--- TASK PROMPT ---
Reproduce, character for character, the entries from their opening line through the line with "## Getting Started".

RECORDS SHOWN Start Marker

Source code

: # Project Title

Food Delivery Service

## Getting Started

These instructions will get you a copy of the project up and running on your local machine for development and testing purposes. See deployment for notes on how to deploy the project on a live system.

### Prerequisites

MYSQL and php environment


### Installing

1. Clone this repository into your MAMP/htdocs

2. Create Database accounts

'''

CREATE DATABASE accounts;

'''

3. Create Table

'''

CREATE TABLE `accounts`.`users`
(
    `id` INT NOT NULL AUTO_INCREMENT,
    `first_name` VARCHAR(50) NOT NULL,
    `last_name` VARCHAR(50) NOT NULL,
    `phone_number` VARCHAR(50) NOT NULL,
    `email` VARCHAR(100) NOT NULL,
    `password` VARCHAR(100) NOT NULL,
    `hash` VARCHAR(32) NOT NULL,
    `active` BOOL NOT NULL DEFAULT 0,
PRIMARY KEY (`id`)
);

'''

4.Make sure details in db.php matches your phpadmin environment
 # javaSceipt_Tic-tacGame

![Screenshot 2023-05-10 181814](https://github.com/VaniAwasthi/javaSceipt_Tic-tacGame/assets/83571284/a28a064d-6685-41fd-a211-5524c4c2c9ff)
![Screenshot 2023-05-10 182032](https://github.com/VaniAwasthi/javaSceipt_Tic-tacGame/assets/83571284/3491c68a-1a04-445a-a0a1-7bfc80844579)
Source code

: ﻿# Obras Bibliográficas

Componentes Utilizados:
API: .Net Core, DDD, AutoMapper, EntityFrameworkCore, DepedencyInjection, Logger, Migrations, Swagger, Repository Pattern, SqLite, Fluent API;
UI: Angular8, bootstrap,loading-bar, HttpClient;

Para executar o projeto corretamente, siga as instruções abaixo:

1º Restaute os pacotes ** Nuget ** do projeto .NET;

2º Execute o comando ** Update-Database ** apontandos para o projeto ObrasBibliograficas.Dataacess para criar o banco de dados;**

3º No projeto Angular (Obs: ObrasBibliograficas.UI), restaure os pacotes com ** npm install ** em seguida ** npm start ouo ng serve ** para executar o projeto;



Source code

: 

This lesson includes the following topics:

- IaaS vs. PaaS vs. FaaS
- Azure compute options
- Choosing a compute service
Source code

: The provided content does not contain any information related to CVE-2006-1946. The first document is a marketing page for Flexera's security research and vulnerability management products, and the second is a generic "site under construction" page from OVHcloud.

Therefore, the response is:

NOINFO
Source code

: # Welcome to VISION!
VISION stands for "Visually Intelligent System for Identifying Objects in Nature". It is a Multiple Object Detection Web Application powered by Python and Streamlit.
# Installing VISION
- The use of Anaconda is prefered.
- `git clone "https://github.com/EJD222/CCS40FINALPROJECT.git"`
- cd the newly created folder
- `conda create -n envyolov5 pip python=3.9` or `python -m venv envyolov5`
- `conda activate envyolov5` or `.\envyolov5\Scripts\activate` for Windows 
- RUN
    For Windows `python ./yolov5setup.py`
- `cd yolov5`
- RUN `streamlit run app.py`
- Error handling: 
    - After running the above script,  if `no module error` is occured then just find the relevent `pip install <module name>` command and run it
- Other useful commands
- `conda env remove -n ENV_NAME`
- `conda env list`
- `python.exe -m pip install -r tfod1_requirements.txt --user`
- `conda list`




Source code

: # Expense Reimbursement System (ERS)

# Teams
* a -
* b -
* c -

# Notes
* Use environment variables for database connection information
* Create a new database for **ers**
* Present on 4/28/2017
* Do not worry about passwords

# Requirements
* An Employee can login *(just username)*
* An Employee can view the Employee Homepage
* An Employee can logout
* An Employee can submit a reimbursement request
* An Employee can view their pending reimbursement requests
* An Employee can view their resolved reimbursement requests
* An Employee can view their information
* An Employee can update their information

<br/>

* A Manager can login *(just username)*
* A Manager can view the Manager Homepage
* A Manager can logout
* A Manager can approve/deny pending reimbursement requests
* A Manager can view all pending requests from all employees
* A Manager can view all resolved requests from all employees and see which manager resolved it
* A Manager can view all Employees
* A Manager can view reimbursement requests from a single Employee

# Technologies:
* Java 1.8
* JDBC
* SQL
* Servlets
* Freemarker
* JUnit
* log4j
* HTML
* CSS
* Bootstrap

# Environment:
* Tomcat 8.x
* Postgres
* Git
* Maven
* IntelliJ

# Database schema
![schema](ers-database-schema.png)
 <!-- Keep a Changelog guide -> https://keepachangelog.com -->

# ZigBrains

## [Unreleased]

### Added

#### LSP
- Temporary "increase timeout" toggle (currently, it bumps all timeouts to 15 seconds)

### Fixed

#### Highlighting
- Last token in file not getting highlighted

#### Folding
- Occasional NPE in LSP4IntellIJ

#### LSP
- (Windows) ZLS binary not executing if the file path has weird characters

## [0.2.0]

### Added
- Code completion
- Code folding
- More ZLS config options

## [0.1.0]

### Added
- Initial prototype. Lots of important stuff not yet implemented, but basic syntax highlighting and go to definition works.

RECORDS SHOWN End Marker

--- RESULT BELOW ---
Source code

: # Project Title

Food Delivery Service

## Getting Started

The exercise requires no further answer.